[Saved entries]
────────
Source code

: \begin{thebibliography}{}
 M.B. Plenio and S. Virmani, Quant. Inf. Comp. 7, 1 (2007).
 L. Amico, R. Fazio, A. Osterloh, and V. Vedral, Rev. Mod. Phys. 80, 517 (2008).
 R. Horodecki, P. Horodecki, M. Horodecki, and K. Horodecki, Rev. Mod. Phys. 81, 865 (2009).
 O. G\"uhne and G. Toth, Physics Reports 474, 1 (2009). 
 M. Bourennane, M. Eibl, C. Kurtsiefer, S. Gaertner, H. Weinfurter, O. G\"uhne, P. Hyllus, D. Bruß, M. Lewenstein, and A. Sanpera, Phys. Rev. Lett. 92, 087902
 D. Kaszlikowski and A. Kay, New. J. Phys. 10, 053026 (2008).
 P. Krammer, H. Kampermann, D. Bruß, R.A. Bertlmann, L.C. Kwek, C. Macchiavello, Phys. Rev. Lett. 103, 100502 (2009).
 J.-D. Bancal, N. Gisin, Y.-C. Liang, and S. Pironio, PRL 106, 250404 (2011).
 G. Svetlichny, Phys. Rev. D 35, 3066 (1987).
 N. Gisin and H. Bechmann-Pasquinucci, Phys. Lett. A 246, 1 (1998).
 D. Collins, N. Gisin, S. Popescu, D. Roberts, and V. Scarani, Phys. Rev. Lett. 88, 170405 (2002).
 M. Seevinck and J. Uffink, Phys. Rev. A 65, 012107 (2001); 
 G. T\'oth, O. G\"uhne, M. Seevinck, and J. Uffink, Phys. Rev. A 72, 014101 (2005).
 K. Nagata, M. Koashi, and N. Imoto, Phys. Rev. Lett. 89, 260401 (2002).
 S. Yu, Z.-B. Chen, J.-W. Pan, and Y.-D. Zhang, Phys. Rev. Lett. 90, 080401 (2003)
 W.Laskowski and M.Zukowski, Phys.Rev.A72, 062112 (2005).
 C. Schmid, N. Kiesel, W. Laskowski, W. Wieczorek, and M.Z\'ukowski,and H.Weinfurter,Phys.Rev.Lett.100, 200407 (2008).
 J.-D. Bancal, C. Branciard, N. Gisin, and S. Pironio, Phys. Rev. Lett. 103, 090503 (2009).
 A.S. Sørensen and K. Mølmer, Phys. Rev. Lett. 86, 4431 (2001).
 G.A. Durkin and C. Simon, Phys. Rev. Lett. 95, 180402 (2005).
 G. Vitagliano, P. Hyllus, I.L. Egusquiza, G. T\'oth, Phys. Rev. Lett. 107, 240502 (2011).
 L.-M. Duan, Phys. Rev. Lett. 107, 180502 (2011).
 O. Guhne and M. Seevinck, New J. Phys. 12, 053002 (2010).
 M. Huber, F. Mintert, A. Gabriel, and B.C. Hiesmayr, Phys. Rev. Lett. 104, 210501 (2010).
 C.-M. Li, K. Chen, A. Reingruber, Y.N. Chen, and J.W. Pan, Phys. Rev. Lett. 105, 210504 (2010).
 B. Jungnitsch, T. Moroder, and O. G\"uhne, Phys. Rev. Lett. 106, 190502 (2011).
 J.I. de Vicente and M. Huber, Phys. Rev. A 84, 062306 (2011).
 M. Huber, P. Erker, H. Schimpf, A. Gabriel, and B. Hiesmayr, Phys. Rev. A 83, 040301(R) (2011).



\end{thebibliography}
────────
- _Task details_
The records above need to be transcribed in full. Keep every character unchanged.

- _Final answer_
Source code

: \begin{thebibliography}{}
 M.B. Plenio and S. Virmani, Quant. Inf. Comp. 7, 1 (2007).
 L. Amico, R. Fazio, A. Osterloh, and V. Vedral, Rev. Mod. Phys. 80, 517 (2008).
 R. Horodecki, P. Horodecki, M. Horodecki, and K. Horodecki, Rev. Mod. Phys. 81, 865 (2009).
 O. G\"uhne and G. Toth, Physics Reports 474, 1 (2009). 
 M. Bourennane, M. Eibl, C. Kurtsiefer, S. Gaertner, H. Weinfurter, O. G\"uhne, P. Hyllus, D. Bruß, M. Lewenstein, and A. Sanpera, Phys. Rev. Lett. 92, 087902
 D. Kaszlikowski and A. Kay, New. J. Phys. 10, 053026 (2008).
 P. Krammer, H. Kampermann, D. Bruß, R.A. Bertlmann, L.C. Kwek, C. Macchiavello, Phys. Rev. Lett. 103, 100502 (2009).
 J.-D. Bancal, N. Gisin, Y.-C. Liang, and S. Pironio, PRL 106, 250404 (2011).
 G. Svetlichny, Phys. Rev. D 35, 3066 (1987).
 N. Gisin and H. Bechmann-Pasquinucci, Phys. Lett. A 246, 1 (1998).
 D. Collins, N. Gisin, S. Popescu, D. Roberts, and V. Scarani, Phys. Rev. Lett. 88, 170405 (2002).
 M. Seevinck and J. Uffink, Phys. Rev. A 65, 012107 (2001); 
 G. T\'oth, O. G\"uhne, M. Seevinck, and J. Uffink, Phys. Rev. A 72, 014101 (2005).
 K. Nagata, M. Koashi, and N. Imoto, Phys. Rev. Lett. 89, 260401 (2002).
 S. Yu, Z.-B. Chen, J.-W. Pan, and Y.-D. Zhang, Phys. Rev. Lett. 90, 080401 (2003)
 W.Laskowski and M.Zukowski, Phys.Rev.A72, 062112 (2005).
 C. Schmid, N. Kiesel, W. Laskowski, W. Wieczorek, and M.Z\'ukowski,and H.Weinfurter,Phys.Rev.Lett.100, 200407 (2008).
 J.-D. Bancal, C. Branciard, N. Gisin, and S. Pironio, Phys. Rev. Lett. 103, 090503 (2009).
 A.S. Sørensen and K. Mølmer, Phys. Rev. Lett. 86, 4431 (2001).
 G.A. Durkin and C. Simon, Phys. Rev. Lett. 95, 180402 (2005).
 G. Vitagliano, P. Hyllus, I.L. Egusquiza, G. T\'oth, Phys. Rev. Lett. 107, 240502 (2011).
 L.-M. Duan, Phys. Rev. Lett. 107, 180502 (2011).
 O. Guhne and M. Seevinck, New J. Phys. 12, 053002 (2010).
 M. Huber, F. Mintert, A. Gabriel, and B.C. Hiesmayr, Phys. Rev. Lett. 104, 210501 (2010).
 C.-M. Li, K. Chen, A. Reingruber, Y.N. Chen, and J.W. Pan, Phys. Rev. Lett. 105, 210504 (2010).
 B. Jungnitsch, T. Moroder, and O. G\"uhne, Phys. Rev. Lett. 106, 190502 (2011).
 J.I. de Vicente and M. Huber, Phys. Rev. A 84, 062306 (2011).
 M. Huber, P. Erker, H. Schimpf, A. Gabriel, and B. Hiesmayr, Phys. Rev. A 83, 040301(R) (2011).



\end{thebibliography}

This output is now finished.